フォービズムは、それまでにない、新しい絵画の描き方です。
単純化された構図と豊かな色彩を特色としていて、現代美術に大きな影響を与えたことで知られています。
色の可能性を存分に引き出すことに成功したマティスは「色彩の魔術師」とも言われています。
1941年、マティスは72歳のとき、重度の十二指腸がんを患い、長時間の外科手術を受けます。
余命いくばくもないと宣言されながら奇跡的に回復を果たしたもののの、外出もままならなくなります。
その後2年にわたって寝たきりとなり、1日の大半をベッドで過ごす生活となりました。
手術の影響と体力の衰えから、絵筆を十分振るえなくなり、油彩画の制作は限界を感じる状態となりました。
マティスがすごいのはここからです。
油彩画を描けないほど体力を失えば、普通は芸術を諦めます。
「もうダメだ」「できないものは仕方ない」となります。
しかしマティスは創作活動を諦めませんでした。
「体力がなくて油彩画ができないなら、体力がなくてもできる芸術制作をすればいい」と発想の転換をします。

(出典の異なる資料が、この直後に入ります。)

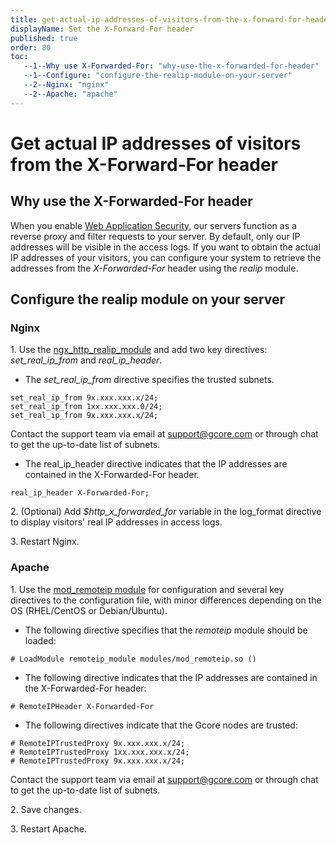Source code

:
 ```yaml
---
title: get-actual-ip-addresses-of-visitors-from-the-x-forward-for-header
displayName: Set the X-Forward-For header
published: true
order: 80
toc:
   --1--Why use X-Forwarded-For: "why-use-the-x-forwarded-for-header"
   --1--Configure: "configure-the-realip-module-on-your-server"
   --2--Nginx: "nginx"
   --2--Apache: "apache"
---
```

# Get actual IP addresses of visitors from the X-Forward-For header

## Why use the X-Forwarded-For header

When you enable <a href="https://www.gcore.com/web-security" target="_blank">Web Application Security</a>, our servers function as a reverse proxy and filter requests to your server. By default, only our IP addresses will be visible in the access logs. If you want to obtain the actual IP addresses of your visitors, you can configure your system to retrieve the addresses from the *X-Forwarded-For* header using the *realip* module.

## Configure the realip module on your server

### Nginx

1\. Use the <a href="http://nginx.org/en/docs/http/ngx_http_realip_module.html" target="_blank">ngx_http_realip_module</a> and add two key directives: *set_real_ip_from* and *real_ip_header*.

- The *set_real_ip_from* directive specifies the trusted subnets.

```
set_real_ip_from 9х.ххх.ххх.х/24;  
set_real_ip_from 1хх.ххх.ххх.0/24;  
set_real_ip_from 9х.ххх.ххх.х/24;  
```

Contact the support team via email at [support@gcore.com](mailto:support@gcore.com) or through chat to get the up-to-date list of subnets.

- The real_ip_header directive indicates that the IP addresses are contained in the X-Forwarded-For header.

```
real_ip_header X-Forwarded-For;
```

2\. (Optional) Add *$http_x_forwarded_for* variable in the log_format directive to display visitors' real IP addresses in access logs.

3\. Restart Nginx.

### Apache

1\. Use the <a href="https://httpd.apache.org/docs/2.4/mod/mod_remoteip.html" target="_blank">mod_remoteip module</a> for configuration and several key directives to the configuration file, with minor differences depending on the OS (RHEL/CentOS or Debian/Ubuntu).

- The following directive specifies that the *remoteip* module should be loaded:

```
# LoadModule remoteip_module modules/mod_remoteip.so ()
```

- The following directive indicates that the IP addresses are contained in the X-Forwarded-For header:

```
# RemoteIPHeader X-Forwarded-For
```

- The following directives indicate that the Gcore nodes are trusted:

```
# RemoteIPTrustedProxy 9х.ххх.ххх.х/24;  
# RemoteIPTrustedProxy 1хх.ххх.ххх.х/24;  
# RemoteIPTrustedProxy 9х.ххх.ххх.х/24;  
```

Contact the support team via email at [support@gcore.com](mailto:support@gcore.com) or through chat to get the up-to-date list of subnets.

2\. Save changes.

3\. Restart Apache.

そこでマティスは、あまり体力を必要としない「切り紙絵」という制作手法にチャレンジしたのです。
切り紙絵は、一からのスタートです。
今まで描いていた油彩画とはまったくジャンルが異なり、完全な初心者です。
ベッドであおむけになりながら、はさみを手に取り、紙を切り、介護を受けつつ制作に取り組みました。
フォービズムの特徴である単純化された構図と豊かな色彩を、切り紙絵でうまく表現しました。
そうしてマティスは、油彩画だけでなく、切り紙絵でも素晴らしい作品を残しました。
切り紙絵の作品『ブルーヌード』『王の悲しみ』は、晩年のマティスが制作した傑作として知られています。
高齢のマティスが、限られた体力を振り絞り、ベッドで寝たきりのまま制作した作品というのですから、驚かずにはいられません。
マティスの切り紙絵が素晴らしいのはもちろんですが、彼の諦めないチャレンジ精神にも感服します。
高齢と健康問題が重なった状態でありながらも、新しい表現にチャレンジしたことは、大変注目に値するのです。
私たちは、マティスの諦めないチャレンジ精神から学ぶところがあります。
「もう歳だから」「もう体力がないから」という声が聞かれます。
マティスに言わせれば「まだまだ」というレベルでしょう。
中年はもちろん、高齢であっても、新しいチャレンジは可能です。
たとえ健康問題に直面していたとしても、本人に熱い情熱があれば、不可能ではありません。
どれだけ年齢を重ねようと、どれだけ体力が衰えようと、本気になれば、新しいチャレンジができるのです。